Hain struggles for closure

What is Peter Hain up to? Five weeks after it first came to light that he had failed to register a £5,000 deputy leadership campaign donation, due to an "administrative error", the issue has not been resolved and in fact is beginning to grow out of his control.

Political guru, Steve Morgan, who was called in to manage the Hain Deputy Leadership bid halfway through, told Radio Wales this morning that he found the campaign to be in a state of 'chaos'. He said that every donation that crossed his desk up to when he closed the office at the beginning of June had been sent onto the Electoral Commission.

However, today's Guardian reports that Mr. Hain has personally decided to audit the accounts after discovering that no donations had been declared after May 4 last year - six weeks before the result was announced.

They say that such is the scale of the under-reporting that some political sources believe Hain's political future rests on his being able to show that he is the innocent victim of chaos within his election organisation, and that there has been no deliberate attempt to conceal the sources of the donations. That fits in very well with the way that Steve Morgan is characterising the campaign team.

The Guardian go on to say that Mr. Hain had been urged by close colleagues to make a full disclosure before Christmas, reflecting tensions within the team over the conduct of the campaign:

The commission has told the Guardian that it intends to investigate the failure to declare the money and could impose a fine on Hain for making an inaccurate declaration of the donations at the end of July, or for late reporting of the money. Under electoral law he is personally responsible for submitting correct accounts - unlike in parliamentary elections, where the agent is the responsible figure.

Hain volunteered that he had made omissions in his declared donations to the Electoral Commission in the wake of the David Abrahams donor scandal last month. Although he did not take any money from any of the proxies for Abrahams, he discovered that he had not declared one £5,000 donation from Jon Mendelsohn, now Gordon Brown's chief fundraiser.

On December 3 he reported a wider failure to the commission, but did not disclose either the names of all the donors or the sums involved.

However, the Guardian understands that the scale of undisclosed donations runs to tens of thousands of pounds, and that Hain far outspent his rivals during the course of the deputy leadership contest.

His published donations already show that he spent £82,000 on his campaign, but it is likely that the total is well in excess of £100,000 - more than double the amount raised by the successful candidate, Harriet Harman.

It is understood that most of the undeclared donations are from City or business people but last night it was revealed that a £10,000 donation in cash and kind from the GMB union, whose members voted to support his campaign, was also not made public. This is in addition to a £5,000 undeclared donation from Mendelsohn, and £1,300 from a fundraising dinner in Cardiff.

These alone take his total donations to £98,300. Sources say that donations from City and business will take the figure much higher.


Mr.
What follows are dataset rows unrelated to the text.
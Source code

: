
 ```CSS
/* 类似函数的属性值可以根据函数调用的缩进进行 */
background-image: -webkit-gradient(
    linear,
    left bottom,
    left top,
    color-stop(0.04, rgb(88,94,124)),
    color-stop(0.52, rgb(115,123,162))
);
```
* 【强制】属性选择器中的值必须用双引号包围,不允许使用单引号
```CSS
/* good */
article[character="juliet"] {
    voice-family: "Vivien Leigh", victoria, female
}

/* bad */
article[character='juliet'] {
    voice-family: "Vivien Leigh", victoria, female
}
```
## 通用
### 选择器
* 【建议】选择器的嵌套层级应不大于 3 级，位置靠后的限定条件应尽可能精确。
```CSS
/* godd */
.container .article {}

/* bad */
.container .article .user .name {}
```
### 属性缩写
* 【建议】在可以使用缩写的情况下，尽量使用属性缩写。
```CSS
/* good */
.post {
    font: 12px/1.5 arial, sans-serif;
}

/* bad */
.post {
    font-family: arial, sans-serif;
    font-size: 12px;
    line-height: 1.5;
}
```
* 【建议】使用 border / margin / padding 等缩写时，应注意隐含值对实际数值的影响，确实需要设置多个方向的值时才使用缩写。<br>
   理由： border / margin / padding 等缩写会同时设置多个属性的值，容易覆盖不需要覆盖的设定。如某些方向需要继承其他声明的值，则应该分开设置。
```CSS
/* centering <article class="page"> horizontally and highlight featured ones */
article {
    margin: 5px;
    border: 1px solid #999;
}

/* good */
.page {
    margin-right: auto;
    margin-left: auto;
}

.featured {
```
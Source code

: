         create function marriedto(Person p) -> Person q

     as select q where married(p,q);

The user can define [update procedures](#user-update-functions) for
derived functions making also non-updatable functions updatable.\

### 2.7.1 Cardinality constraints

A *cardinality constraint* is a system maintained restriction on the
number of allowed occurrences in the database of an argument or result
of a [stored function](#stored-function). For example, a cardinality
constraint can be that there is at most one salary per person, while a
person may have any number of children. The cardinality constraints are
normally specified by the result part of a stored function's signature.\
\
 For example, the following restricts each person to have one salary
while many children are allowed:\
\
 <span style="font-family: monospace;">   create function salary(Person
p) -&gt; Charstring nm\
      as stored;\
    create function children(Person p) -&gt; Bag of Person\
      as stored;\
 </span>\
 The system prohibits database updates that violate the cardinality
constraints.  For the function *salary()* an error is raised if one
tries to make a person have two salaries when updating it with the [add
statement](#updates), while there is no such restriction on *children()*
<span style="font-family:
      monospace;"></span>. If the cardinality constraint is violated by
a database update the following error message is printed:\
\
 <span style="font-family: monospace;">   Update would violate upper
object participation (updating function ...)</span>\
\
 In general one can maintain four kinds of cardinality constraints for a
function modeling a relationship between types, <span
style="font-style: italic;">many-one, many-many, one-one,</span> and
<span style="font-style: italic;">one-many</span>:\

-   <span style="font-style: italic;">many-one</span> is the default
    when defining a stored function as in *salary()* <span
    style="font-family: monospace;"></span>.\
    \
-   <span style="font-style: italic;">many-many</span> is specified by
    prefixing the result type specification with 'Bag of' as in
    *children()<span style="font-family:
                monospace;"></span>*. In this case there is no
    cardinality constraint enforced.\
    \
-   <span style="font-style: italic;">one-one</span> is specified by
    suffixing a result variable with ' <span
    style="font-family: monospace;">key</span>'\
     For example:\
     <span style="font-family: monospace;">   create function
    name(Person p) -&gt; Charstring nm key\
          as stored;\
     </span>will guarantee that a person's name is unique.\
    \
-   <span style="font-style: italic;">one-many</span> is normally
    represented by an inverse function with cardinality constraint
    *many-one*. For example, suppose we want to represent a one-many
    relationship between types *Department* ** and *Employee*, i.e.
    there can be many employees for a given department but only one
Hain has let it be known that he will be making a full declaration by the middle of January. He will need to ensure that it is comprehensive otherwise things may well get difficult. His Tory shadow, Chris Grayling was already asking this morning how the Secretary of State for Works, Pensions and Wales can run two Government departments when he could not manage his own Deputy Leadership campaign. Such questions may well get more persistent if the issue is not killed off quickly.
Comments:
Somehow (correct me if I'm wrong) I cannot envisage Peter Hain to be an innocent victim.
Or does he have so many jobs and responsibilities he cannot cope with them all?
I suggest turning the Wales Office into a Consulate.